- **Work to complete**
Please report every line in the entries that contains the string "request".

(Stored items)
== == ==

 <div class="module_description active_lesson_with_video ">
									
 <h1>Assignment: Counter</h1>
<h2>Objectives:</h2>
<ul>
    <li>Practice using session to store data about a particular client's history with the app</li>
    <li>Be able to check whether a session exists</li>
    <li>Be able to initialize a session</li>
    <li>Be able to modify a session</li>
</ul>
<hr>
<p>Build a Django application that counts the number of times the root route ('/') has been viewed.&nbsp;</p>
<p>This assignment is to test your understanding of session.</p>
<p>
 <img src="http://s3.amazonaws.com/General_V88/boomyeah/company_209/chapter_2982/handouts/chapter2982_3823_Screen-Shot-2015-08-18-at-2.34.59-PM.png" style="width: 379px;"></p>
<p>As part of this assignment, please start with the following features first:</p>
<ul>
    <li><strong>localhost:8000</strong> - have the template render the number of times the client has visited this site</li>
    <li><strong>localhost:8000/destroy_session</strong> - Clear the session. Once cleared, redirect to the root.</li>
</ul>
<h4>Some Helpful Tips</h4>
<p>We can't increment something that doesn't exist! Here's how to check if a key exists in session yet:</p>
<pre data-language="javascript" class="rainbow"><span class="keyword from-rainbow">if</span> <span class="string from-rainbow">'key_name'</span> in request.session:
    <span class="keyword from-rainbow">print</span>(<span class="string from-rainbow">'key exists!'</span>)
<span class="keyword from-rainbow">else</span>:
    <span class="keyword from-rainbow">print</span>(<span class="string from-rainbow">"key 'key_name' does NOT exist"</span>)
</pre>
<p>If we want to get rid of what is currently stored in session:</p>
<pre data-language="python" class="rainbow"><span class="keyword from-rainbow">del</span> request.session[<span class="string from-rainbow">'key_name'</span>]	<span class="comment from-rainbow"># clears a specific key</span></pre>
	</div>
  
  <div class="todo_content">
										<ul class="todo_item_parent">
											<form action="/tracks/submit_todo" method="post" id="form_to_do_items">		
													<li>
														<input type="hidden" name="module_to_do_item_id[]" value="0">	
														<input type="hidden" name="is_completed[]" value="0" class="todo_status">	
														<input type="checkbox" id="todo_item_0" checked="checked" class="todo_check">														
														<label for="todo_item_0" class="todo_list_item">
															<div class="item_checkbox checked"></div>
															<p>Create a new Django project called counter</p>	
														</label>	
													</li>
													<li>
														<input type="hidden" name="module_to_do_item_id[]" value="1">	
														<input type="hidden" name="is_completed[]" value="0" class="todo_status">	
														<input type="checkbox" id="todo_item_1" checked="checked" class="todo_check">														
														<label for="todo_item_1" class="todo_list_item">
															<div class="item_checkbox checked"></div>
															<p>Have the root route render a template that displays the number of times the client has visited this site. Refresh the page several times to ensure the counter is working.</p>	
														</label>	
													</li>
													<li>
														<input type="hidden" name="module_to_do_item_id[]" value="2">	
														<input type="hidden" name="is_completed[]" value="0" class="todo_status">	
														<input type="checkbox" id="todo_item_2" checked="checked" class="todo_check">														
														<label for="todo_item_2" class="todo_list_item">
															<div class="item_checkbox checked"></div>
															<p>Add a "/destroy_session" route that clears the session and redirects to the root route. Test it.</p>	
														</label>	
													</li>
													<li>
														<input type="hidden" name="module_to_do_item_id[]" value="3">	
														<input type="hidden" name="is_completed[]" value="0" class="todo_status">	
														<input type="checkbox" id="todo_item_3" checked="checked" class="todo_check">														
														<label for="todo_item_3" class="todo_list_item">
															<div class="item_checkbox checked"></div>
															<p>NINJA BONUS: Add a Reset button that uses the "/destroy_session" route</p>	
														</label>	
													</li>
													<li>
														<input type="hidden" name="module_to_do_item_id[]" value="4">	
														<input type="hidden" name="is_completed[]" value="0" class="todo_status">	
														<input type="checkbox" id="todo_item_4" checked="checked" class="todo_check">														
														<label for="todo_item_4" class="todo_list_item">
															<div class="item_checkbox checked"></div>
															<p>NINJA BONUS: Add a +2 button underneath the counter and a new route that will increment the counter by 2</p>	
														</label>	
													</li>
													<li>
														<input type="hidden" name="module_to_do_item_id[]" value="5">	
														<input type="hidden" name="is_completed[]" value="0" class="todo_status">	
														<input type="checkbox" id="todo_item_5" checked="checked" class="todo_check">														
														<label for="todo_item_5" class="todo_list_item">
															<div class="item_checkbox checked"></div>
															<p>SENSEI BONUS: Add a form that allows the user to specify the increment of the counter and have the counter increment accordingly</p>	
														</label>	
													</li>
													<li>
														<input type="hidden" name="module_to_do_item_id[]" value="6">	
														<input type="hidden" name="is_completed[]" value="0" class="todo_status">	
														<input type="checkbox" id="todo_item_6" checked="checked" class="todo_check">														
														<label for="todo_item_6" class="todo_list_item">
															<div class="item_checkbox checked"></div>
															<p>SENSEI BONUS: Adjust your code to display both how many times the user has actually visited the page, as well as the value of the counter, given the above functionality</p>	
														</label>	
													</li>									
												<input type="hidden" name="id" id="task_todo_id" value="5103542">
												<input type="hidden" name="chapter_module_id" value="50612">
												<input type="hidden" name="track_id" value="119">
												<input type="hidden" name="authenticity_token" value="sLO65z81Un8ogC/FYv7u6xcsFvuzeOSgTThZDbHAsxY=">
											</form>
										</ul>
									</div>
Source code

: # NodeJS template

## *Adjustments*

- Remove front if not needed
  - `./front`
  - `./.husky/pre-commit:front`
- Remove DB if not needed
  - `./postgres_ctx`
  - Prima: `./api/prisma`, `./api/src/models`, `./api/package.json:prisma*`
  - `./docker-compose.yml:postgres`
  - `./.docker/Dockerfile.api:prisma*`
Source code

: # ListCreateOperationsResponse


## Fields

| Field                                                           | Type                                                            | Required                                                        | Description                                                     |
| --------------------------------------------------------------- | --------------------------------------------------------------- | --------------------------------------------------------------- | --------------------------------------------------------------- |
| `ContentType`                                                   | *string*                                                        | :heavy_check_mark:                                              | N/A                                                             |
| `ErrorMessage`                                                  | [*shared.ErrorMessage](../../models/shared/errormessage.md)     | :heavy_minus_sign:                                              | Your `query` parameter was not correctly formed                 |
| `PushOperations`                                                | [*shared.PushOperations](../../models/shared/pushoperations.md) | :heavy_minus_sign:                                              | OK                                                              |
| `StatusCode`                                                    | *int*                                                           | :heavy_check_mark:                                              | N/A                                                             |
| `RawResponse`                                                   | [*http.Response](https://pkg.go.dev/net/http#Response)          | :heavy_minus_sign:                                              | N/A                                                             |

== == ==

- **Exercise response**
<pre data-language="javascript" class="rainbow"><span class="keyword from-rainbow">if</span> <span class="string from-rainbow">'key_name'</span> in request.session:
<pre data-language="python" class="rainbow"><span class="keyword from-rainbow">del</span> request.session[<span class="string from-rainbow">'key_name'</span>]	<span class="comment from-rainbow"># clears a specific key</span></pre>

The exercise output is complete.